## Instructions for the task
Tally the lines below that include "method" and give only the total.

## Provided data
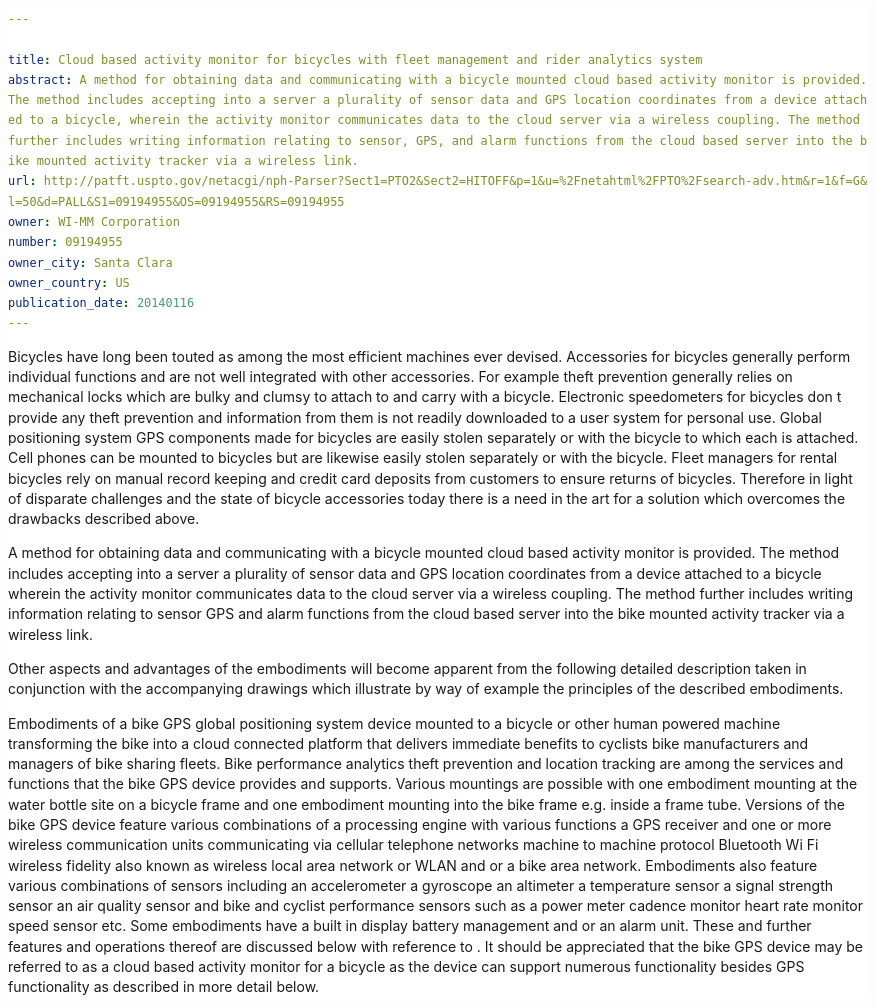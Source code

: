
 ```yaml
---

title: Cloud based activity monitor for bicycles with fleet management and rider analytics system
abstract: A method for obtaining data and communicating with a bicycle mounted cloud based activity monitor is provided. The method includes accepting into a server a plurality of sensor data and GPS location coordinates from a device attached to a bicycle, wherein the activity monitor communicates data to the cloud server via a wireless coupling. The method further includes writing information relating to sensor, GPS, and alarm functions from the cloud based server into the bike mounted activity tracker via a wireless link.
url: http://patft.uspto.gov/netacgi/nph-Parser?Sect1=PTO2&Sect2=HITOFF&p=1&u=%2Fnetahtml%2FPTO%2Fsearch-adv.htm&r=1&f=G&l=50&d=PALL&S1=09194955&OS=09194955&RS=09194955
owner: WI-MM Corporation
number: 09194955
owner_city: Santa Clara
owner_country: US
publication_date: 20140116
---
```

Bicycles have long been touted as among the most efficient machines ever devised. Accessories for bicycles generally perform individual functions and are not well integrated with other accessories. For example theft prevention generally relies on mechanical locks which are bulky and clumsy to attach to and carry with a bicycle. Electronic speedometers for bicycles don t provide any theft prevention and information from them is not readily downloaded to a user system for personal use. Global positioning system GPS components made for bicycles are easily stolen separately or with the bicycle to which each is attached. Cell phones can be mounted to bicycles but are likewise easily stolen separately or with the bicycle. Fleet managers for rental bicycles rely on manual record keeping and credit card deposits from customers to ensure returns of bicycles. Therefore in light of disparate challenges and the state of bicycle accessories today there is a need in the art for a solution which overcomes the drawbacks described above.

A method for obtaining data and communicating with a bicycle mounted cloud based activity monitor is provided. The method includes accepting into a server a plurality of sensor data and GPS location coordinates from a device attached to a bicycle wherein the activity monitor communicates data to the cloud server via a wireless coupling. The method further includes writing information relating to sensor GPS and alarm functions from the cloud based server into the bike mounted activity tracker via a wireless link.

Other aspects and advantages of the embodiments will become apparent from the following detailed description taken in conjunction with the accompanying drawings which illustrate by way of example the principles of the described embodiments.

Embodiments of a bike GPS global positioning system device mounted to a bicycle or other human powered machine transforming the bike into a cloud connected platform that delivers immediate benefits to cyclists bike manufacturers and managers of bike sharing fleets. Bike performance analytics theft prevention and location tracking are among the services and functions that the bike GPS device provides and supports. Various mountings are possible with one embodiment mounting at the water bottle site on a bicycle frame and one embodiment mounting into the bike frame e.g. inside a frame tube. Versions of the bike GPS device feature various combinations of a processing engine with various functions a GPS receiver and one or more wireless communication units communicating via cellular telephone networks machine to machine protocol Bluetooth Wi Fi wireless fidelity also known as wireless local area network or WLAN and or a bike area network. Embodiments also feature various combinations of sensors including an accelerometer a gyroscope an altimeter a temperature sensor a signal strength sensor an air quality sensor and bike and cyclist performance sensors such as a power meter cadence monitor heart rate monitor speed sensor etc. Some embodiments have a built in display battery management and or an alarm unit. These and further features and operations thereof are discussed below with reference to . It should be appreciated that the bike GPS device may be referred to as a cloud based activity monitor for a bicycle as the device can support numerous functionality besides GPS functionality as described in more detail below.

...

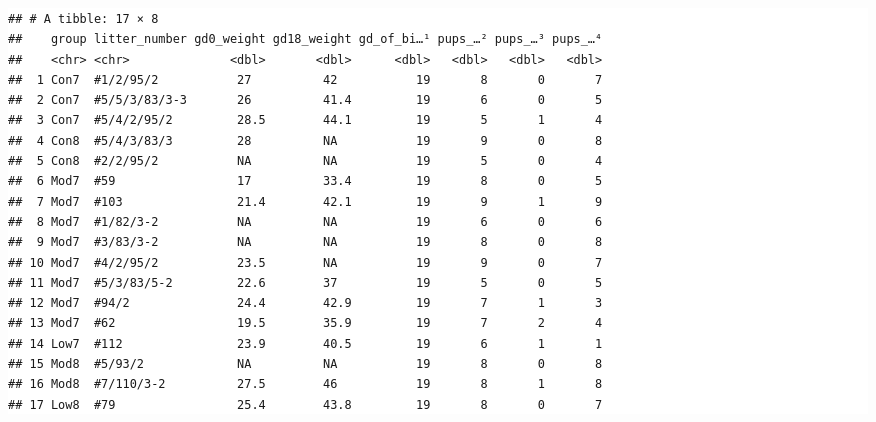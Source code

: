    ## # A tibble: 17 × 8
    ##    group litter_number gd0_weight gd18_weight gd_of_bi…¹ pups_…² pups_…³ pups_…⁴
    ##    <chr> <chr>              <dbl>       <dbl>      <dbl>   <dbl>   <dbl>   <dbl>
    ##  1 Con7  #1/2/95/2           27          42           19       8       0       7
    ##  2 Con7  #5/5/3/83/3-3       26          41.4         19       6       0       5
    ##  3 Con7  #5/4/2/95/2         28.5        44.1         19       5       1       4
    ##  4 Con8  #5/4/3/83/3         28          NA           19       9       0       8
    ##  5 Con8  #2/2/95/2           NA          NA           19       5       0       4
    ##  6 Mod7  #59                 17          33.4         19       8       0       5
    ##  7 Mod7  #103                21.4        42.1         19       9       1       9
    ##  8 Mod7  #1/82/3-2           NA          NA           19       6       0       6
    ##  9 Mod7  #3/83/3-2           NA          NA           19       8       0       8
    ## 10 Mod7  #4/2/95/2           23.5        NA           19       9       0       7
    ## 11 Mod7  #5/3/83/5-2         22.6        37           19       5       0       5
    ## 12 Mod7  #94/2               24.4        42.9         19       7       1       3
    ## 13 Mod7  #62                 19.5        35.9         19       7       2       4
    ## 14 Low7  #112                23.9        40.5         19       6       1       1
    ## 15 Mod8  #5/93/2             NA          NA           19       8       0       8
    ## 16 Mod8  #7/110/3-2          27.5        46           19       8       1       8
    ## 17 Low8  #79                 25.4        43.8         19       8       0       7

* * *

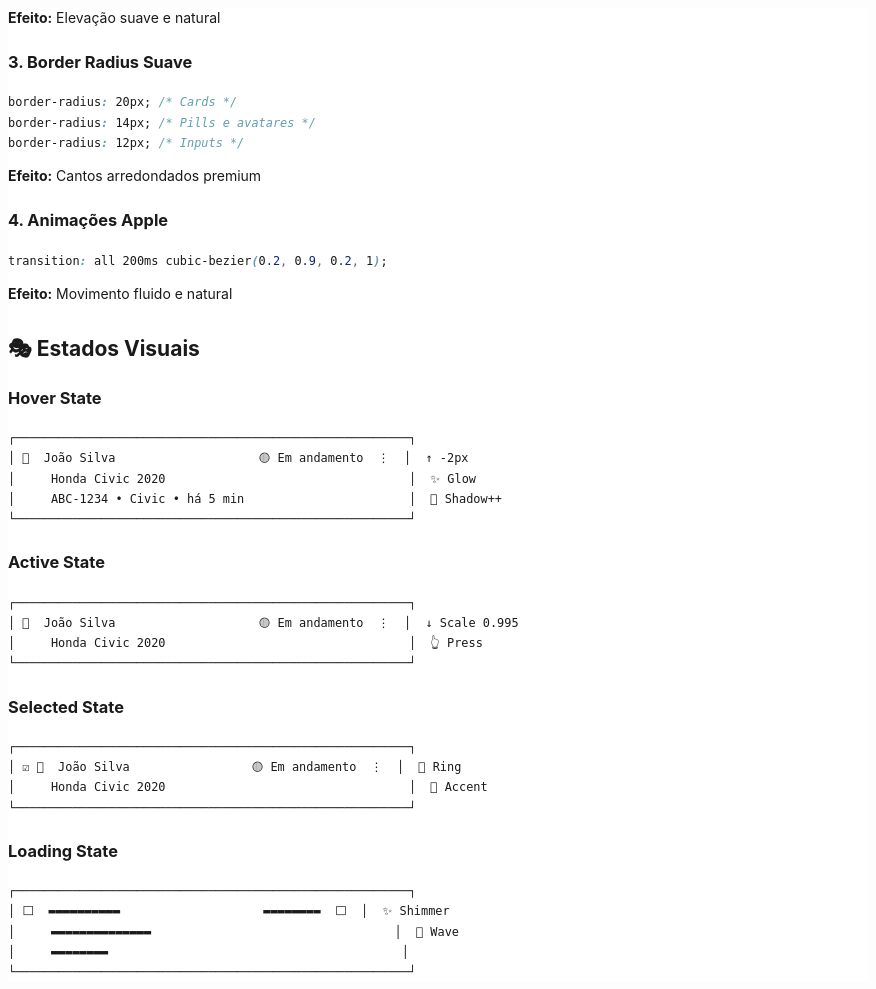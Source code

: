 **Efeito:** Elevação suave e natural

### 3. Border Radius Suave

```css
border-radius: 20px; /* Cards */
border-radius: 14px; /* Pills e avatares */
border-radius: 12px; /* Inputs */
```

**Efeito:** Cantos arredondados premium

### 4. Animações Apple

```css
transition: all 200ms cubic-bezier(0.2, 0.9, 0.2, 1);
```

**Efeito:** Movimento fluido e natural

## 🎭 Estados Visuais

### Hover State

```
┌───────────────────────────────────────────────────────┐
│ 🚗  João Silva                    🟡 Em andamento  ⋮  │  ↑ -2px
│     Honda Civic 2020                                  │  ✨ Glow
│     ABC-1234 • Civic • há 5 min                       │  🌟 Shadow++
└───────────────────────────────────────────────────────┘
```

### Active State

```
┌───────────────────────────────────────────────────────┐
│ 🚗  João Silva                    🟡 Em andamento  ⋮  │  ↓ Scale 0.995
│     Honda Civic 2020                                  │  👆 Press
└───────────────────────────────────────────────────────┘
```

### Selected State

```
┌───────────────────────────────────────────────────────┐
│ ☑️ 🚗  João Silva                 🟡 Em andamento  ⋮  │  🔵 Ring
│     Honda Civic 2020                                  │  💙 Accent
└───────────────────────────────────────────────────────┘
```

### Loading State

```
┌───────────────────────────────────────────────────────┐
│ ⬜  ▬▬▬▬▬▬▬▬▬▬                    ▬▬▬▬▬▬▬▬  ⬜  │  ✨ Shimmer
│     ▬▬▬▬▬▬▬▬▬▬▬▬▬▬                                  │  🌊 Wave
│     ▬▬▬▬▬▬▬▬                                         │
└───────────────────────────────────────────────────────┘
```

## Exercise output
2